Telehealth and Innovation in Rural Care

At UW, we often find ourselves caring for patients from across the WWAMI region, many of whom live in rural areas far from Seattle. What do these patients do when they return to their communities? How can we help them find specialized care in areas that are underserved for even basic care? What if these patients never had to come in to a referral center at all?

These are some of the questions that have driven Dr. John Scott and Cindy Jacobs, RN JD, of the UW Telehealth team to explore how telehealth can be best utilized to serve our patients — and our system. Telehealth can take many forms, including live consultations (e.g. Skype sessions), store-and-forward (e.g. tele-radiology), e-consultation, remote monitoring of patients (e.g. smart devices and even tele-ICUs), and case-based teleconferencing. Dr. Scott notes that utilizing these systems helps everyone in the system, from patients who have greater access to providers and specialists, PCPs who get a quicker response to consultation, specialists who can handle simple consults with a brief message and ensure that their clinic is more appropriately utilized, and hospital systems and insurers who save money. Data supports these benefits of new health delivery systems, showing that
  • UW online urgent care services had better antibiotic stewardship, with antibiotics prescribed in only about 25% of patients (as opposed to ~40% baseline)

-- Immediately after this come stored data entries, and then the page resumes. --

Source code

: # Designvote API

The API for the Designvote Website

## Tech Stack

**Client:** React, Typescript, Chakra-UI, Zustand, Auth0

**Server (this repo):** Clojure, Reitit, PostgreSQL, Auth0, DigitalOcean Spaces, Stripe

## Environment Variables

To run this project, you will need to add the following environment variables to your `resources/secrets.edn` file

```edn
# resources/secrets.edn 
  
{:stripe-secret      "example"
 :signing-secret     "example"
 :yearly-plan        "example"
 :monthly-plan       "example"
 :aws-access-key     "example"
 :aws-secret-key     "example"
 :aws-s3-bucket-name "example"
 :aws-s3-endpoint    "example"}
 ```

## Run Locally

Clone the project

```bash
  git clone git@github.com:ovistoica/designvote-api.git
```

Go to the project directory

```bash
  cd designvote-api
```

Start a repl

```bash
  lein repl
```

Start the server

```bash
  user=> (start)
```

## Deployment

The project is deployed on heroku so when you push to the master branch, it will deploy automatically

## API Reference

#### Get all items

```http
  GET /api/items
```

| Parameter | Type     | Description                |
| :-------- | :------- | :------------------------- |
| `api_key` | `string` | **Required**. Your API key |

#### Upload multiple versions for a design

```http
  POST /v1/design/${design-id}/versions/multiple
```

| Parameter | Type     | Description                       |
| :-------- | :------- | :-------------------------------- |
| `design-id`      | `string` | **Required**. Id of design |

    • In patients with URI, digital urgent care prescribed inappropriate antibiotics 33% less than traditional care
  • Telehealth diabetes monitoring in Mississippi showed an average A1c reduction of 2 and a significant decrease in hospitalization and ER use
  • Remote monitoring of Harborview Cardiology patients with high system utilization (“frequent fliers”) showed significant improvements in symptom control and decreases in ER use and hospitalization
UW has also been participating in Project ECHO, seeking to tackle common, complex diseases such as heart failure, HCV, and HIV through telemedicine weekly clinical case conferences. These conferences typically include didactic teaching by specialists, followed by PCPs presenting de-identified cases to a multi-disciplinary specialist panel. PCPs gain specialty knowledge and can continue to care for their patients in their home areas, while specialists learn about care limitations — and ingenious solutions — from underserved communities. Most importantly, the process increases health system capacity and access, particularly for minority groups, while decreasing variation and increasing standardized, evidence-based care. However, there are still significant hurdles to these new processes, predominantly in the areas of legal and financial coverage — it can be very challenging to provide tele-care given restrictions on licensure, billing, and coding. The team continues to campaign for reforms on these challenges so that they can continue to work to help their patients and the health system.